The volume, for the moment, has dialed down. Three weeks after the Iowa State Supreme Court ruled that denying same-sex couples the right to marry was unconstitutional, and five days after those marriage licenses began being issued, the deafening euphoria from the one side has settled into a wide grin, while the apoplectic outrage on the other has focused into teeth-gritting mutters. The week began with plenty of media attention -- from all over the world -- and ended today with a story about out-of-staters filling a bus to Iowa City for a group ceremony and a few hours of wedded bliss before returning home to Missouri where their licenses would be worth about as much as the subscription cards that fall out of magazines. In between we have been subjected to various opinion pieces in the paper and incendiary letters to the editor (I wrote one myself, though it didn't make the cut), and human interest stories on the 6 o'clock news.

Gradually, though, life has moved on. This is, after all, Iowa. A wise and seasoned matter-of-factness dominates most of our days here that isn't disrupted for very long. Five days into marriage equality, the sky hasn't fallen. The rivers rose but didn't overflow, five inches of rain notwithstanding; the trees still blossomed, the banks still opened, no one turned into a pillar of salt, and no sinkhole opened up to transport the state directly to the Hell that some had predicted. If the company that I keep is any representative sampling, heterosexuals have discerned no change in the relative value or significance of their own marriages, and most have already shifted their attentions to the more mundane business of daily living.

I'm not surprised. It reminds me of the distressed conversation I pressed one evening at church camp several decades ago with a wise mentor after the particularly glorious religious experience of the day before hadn't sustained itself throughout the day following. "You can't live on a mountaintop forever," he sagely observed. "Among other things, your body couldn't take it."

Life, in other words, is not one long succession of flash points, nor is it an endless constellation of "issues." I know some people who try to make it that way, but theirs is a tiny audience.
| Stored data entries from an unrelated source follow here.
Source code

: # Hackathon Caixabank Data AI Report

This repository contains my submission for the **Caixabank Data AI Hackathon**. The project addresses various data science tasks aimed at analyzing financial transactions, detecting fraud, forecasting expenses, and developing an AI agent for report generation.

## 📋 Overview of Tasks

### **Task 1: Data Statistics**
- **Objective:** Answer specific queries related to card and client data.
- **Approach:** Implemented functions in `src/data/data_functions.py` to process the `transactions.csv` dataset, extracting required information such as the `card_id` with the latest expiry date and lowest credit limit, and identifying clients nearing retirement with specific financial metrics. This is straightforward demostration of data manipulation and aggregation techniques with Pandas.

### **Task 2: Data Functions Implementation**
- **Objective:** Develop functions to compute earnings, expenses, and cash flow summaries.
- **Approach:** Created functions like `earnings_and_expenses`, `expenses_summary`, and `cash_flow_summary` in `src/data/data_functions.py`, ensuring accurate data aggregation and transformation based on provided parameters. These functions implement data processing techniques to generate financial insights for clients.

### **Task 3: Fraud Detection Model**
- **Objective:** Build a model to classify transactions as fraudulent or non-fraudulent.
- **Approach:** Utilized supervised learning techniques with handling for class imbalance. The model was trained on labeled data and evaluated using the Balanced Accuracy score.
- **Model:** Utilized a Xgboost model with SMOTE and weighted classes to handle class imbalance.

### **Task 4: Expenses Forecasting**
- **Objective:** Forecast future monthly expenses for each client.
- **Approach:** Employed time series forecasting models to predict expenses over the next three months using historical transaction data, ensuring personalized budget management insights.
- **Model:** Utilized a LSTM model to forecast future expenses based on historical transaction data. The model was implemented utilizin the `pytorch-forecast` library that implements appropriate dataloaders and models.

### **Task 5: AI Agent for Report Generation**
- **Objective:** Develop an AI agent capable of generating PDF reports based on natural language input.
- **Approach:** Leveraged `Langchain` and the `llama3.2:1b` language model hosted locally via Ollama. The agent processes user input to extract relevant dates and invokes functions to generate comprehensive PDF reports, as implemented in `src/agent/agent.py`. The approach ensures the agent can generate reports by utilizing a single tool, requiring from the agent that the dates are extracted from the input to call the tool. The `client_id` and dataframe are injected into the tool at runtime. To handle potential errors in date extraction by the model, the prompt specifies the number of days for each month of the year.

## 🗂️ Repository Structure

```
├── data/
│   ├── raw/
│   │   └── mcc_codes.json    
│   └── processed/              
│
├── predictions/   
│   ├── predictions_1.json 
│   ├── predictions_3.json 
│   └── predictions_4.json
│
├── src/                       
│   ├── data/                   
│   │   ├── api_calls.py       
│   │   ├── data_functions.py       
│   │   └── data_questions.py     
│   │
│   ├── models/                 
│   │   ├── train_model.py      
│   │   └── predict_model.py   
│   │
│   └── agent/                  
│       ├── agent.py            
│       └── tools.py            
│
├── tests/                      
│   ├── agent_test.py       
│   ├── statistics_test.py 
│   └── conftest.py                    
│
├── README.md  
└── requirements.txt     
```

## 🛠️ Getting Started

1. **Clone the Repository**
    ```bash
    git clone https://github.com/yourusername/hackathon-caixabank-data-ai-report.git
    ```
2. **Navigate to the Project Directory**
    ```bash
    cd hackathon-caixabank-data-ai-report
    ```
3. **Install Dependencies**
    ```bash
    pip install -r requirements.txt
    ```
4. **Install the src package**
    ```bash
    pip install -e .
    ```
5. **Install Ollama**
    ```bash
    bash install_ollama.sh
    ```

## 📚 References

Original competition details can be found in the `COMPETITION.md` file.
Most of us pour our breakfast cereal, pump our gas, pay our bills, brush our teeth, and pull on our pajamas without much sense of drama. Sure, we can get worked up, but few of us stay that way, and most who do are simply annoying. Life is too short for that -- or, as another wise friend once countered, "Life is too long for that."

I'm sure there will be more letters to the editor, and television stations won't let the sensation drop without a fight. But most of us here will simply go on living -- agreeing or disagreeing, but with more pressing things to do, not making a fuss one way or the other.

2 comments:

Mark Denton said...

Hey, Tim, are ever gonna blog again?

Seriously, I missed seeing you at the Festival of Homiletics in Atlanta last week. It was wonderful.

Tim Diebel said...

I know, I know. That dry creaking sound is my writing hand trying to break out of atrophy.